● **EXERCISE DIRECTIONS**:
The required output is the exact sequence of lines from the line holding "constante de operações." to the end of the records, inclusive.

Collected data
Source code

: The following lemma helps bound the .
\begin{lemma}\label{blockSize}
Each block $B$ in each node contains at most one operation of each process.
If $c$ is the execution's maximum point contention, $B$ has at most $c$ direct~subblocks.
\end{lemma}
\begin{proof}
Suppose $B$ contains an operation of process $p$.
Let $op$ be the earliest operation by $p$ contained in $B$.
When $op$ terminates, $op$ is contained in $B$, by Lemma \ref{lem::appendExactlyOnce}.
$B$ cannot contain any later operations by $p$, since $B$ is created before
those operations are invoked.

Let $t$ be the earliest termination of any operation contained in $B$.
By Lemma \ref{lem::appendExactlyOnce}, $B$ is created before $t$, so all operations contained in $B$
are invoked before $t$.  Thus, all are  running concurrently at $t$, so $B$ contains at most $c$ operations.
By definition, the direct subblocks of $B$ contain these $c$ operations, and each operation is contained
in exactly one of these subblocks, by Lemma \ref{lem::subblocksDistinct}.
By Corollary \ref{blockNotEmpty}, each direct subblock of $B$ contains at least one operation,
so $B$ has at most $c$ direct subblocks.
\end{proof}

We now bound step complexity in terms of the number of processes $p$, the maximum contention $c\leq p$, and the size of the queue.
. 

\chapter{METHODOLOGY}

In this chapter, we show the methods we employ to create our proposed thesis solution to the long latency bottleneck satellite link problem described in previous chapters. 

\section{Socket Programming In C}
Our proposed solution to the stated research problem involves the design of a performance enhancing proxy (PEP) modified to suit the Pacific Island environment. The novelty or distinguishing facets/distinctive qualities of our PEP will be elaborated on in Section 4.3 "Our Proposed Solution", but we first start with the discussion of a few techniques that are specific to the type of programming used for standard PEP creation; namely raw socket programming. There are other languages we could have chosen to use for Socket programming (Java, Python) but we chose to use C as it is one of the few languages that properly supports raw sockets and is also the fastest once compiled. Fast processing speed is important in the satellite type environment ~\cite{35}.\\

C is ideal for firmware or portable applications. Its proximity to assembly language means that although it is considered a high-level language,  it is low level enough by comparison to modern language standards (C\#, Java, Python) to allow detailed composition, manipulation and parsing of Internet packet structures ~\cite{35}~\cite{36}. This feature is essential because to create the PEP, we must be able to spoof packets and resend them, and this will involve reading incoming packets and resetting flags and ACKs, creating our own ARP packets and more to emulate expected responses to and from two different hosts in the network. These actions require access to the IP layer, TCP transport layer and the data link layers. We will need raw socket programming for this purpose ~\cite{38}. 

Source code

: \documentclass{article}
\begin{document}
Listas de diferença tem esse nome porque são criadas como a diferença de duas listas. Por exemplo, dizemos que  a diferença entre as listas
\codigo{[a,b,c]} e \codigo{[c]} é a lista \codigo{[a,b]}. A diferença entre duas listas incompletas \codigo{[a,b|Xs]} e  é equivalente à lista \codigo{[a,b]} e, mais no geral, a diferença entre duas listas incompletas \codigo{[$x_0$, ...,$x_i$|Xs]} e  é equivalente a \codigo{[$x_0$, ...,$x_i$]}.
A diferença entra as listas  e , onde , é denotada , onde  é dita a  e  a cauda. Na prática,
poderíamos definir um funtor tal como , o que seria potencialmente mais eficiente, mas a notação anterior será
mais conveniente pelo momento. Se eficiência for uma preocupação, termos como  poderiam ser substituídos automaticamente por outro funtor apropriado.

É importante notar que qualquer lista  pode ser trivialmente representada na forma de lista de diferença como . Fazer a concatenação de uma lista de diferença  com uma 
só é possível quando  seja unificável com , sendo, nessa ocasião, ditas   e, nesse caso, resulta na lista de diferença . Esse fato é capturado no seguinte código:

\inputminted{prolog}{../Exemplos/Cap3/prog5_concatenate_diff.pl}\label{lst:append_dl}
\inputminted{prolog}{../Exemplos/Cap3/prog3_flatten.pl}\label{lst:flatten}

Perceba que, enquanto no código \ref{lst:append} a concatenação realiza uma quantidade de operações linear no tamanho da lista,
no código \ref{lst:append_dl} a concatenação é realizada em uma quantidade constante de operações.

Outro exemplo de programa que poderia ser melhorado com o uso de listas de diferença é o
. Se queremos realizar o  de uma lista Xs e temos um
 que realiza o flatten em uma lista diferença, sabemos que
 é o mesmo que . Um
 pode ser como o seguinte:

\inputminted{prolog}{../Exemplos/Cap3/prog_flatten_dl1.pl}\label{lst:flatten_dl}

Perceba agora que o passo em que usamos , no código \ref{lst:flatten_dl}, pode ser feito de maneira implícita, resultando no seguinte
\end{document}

● **RESPONSE TO THE TASK**:
no código \ref{lst:append_dl} a concatenação é realizada em uma quantidade constante de operações.

Outro exemplo de programa que poderia ser melhorado com o uso de listas de diferença é o
. Se queremos realizar o  de uma lista Xs e temos um
 que realiza o flatten em uma lista diferença, sabemos que
 é o mesmo que . Um
 pode ser como o seguinte:

\inputminted{prolog}{../Exemplos/Cap3/prog_flatten_dl1.pl}\label{lst:flatten_dl}

Perceba agora que o passo em que usamos , no código \ref{lst:flatten_dl}, pode ser feito de maneira implícita, resultando no seguinte
\end{document}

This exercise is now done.